-- How to complete this task --
For each line in the records, produce an exact copy.

-- Saved data entries --

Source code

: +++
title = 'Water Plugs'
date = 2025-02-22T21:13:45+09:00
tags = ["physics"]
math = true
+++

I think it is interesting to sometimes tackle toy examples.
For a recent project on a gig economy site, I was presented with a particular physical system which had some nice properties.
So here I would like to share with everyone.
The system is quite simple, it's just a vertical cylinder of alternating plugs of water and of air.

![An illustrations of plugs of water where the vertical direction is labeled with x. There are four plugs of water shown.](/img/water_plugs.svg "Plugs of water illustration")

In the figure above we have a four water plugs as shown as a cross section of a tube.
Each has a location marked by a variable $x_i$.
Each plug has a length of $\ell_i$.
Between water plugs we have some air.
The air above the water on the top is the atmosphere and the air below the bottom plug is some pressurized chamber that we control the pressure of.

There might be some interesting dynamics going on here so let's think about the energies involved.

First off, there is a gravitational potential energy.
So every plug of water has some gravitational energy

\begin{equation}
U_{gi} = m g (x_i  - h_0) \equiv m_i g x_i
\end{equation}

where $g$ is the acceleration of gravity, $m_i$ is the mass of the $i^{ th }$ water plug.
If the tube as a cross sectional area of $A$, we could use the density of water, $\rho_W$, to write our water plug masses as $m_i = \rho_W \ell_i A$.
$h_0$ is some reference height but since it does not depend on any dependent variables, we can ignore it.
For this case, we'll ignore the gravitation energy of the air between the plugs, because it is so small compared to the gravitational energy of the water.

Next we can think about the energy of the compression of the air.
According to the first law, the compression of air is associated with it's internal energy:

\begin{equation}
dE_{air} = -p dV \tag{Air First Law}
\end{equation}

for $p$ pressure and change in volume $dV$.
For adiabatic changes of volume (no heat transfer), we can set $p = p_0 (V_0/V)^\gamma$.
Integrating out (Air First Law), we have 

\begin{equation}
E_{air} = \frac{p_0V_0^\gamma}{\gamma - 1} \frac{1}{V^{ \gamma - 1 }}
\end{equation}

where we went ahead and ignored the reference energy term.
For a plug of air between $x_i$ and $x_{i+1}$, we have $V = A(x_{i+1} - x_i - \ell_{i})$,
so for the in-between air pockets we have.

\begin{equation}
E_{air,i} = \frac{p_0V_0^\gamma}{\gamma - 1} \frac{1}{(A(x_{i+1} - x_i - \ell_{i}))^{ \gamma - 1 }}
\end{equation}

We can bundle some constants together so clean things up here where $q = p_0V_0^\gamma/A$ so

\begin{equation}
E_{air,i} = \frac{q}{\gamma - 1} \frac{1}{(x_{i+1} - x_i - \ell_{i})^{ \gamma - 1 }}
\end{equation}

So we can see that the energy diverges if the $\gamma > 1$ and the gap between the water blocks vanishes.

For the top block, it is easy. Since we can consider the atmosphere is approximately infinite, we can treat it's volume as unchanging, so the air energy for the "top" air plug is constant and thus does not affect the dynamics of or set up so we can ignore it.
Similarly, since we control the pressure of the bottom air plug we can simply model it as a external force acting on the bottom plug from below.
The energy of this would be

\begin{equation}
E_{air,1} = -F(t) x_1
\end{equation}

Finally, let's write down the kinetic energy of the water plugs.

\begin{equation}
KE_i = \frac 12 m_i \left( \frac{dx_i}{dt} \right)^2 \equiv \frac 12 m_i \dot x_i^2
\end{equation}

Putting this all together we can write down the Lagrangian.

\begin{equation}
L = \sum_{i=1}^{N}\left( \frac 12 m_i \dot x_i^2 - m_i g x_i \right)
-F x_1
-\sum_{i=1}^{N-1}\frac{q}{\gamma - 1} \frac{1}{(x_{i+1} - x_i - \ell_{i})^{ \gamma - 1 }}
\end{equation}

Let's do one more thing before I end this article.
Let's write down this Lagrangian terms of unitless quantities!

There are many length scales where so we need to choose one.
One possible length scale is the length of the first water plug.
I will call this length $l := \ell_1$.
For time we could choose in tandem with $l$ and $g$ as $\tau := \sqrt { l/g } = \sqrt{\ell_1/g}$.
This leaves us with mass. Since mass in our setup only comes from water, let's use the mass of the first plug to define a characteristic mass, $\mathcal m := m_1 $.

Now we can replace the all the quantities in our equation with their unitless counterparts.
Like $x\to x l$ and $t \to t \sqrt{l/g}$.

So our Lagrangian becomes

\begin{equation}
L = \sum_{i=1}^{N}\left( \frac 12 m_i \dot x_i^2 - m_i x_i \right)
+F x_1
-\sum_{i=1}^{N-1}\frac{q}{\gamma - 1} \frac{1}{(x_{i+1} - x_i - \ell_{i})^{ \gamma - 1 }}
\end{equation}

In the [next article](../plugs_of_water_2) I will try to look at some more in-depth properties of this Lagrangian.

-- Exercise solution --
Source code

: +++
title = 'Water Plugs'
date = 2025-02-22T21:13:45+09:00
tags = ["physics"]
math = true
+++

I think it is interesting to sometimes tackle toy examples.
For a recent project on a gig economy site, I was presented with a particular physical system which had some nice properties.
So here I would like to share with everyone.
The system is quite simple, it's just a vertical cylinder of alternating plugs of water and of air.

![An illustrations of plugs of water where the vertical direction is labeled with x. There are four plugs of water shown.](/img/water_plugs.svg "Plugs of water illustration")

In the figure above we have a four water plugs as shown as a cross section of a tube.
Each has a location marked by a variable $x_i$.
Each plug has a length of $\ell_i$.
Between water plugs we have some air.
The air above the water on the top is the atmosphere and the air below the bottom plug is some pressurized chamber that we control the pressure of.

There might be some interesting dynamics going on here so let's think about the energies involved.

First off, there is a gravitational potential energy.
So every plug of water has some gravitational energy

\begin{equation}
U_{gi} = m g (x_i  - h_0) \equiv m_i g x_i
\end{equation}

where $g$ is the acceleration of gravity, $m_i$ is the mass of the $i^{ th }$ water plug.
If the tube as a cross sectional area of $A$, we could use the density of water, $\rho_W$, to write our water plug masses as $m_i = \rho_W \ell_i A$.
$h_0$ is some reference height but since it does not depend on any dependent variables, we can ignore it.
For this case, we'll ignore the gravitation energy of the air between the plugs, because it is so small compared to the gravitational energy of the water.

Next we can think about the energy of the compression of the air.
According to the first law, the compression of air is associated with it's internal energy:

\begin{equation}
dE_{air} = -p dV \tag{Air First Law}
\end{equation}

for $p$ pressure and change in volume $dV$.
For adiabatic changes of volume (no heat transfer), we can set $p = p_0 (V_0/V)^\gamma$.
Integrating out (Air First Law), we have 

\begin{equation}
E_{air} = \frac{p_0V_0^\gamma}{\gamma - 1} \frac{1}{V^{ \gamma - 1 }}
\end{equation}

where we went ahead and ignored the reference energy term.
For a plug of air between $x_i$ and $x_{i+1}$, we have $V = A(x_{i+1} - x_i - \ell_{i})$,
so for the in-between air pockets we have.

\begin{equation}
E_{air,i} = \frac{p_0V_0^\gamma}{\gamma - 1} \frac{1}{(A(x_{i+1} - x_i - \ell_{i}))^{ \gamma - 1 }}
\end{equation}

We can bundle some constants together so clean things up here where $q = p_0V_0^\gamma/A$ so

\begin{equation}
E_{air,i} = \frac{q}{\gamma - 1} \frac{1}{(x_{i+1} - x_i - \ell_{i})^{ \gamma - 1 }}
\end{equation}

So we can see that the energy diverges if the $\gamma > 1$ and the gap between the water blocks vanishes.

For the top block, it is easy. Since we can consider the atmosphere is approximately infinite, we can treat it's volume as unchanging, so the air energy for the "top" air plug is constant and thus does not affect the dynamics of or set up so we can ignore it.
Similarly, since we control the pressure of the bottom air plug we can simply model it as a external force acting on the bottom plug from below.
The energy of this would be

\begin{equation}
E_{air,1} = -F(t) x_1
\end{equation}

Finally, let's write down the kinetic energy of the water plugs.

\begin{equation}
KE_i = \frac 12 m_i \left( \frac{dx_i}{dt} \right)^2 \equiv \frac 12 m_i \dot x_i^2
\end{equation}

Putting this all together we can write down the Lagrangian.

\begin{equation}
L = \sum_{i=1}^{N}\left( \frac 12 m_i \dot x_i^2 - m_i g x_i \right)
-F x_1
-\sum_{i=1}^{N-1}\frac{q}{\gamma - 1} \frac{1}{(x_{i+1} - x_i - \ell_{i})^{ \gamma - 1 }}
\end{equation}

Let's do one more thing before I end this article.
Let's write down this Lagrangian terms of unitless quantities!

There are many length scales where so we need to choose one.
One possible length scale is the length of the first water plug.
I will call this length $l := \ell_1$.
For time we could choose in tandem with $l$ and $g$ as $\tau := \sqrt { l/g } = \sqrt{\ell_1/g}$.
This leaves us with mass. Since mass in our setup only comes from water, let's use the mass of the first plug to define a characteristic mass, $\mathcal m := m_1 $.

Now we can replace the all the quantities in our equation with their unitless counterparts.
Like $x\to x l$ and $t \to t \sqrt{l/g}$.

So our Lagrangian becomes

\begin{equation}
L = \sum_{i=1}^{N}\left( \frac 12 m_i \dot x_i^2 - m_i x_i \right)
+F x_1
-\sum_{i=1}^{N-1}\frac{q}{\gamma - 1} \frac{1}{(x_{i+1} - x_i - \ell_{i})^{ \gamma - 1 }}
\end{equation}

In the [next article](../plugs_of_water_2) I will try to look at some more in-depth properties of this Lagrangian.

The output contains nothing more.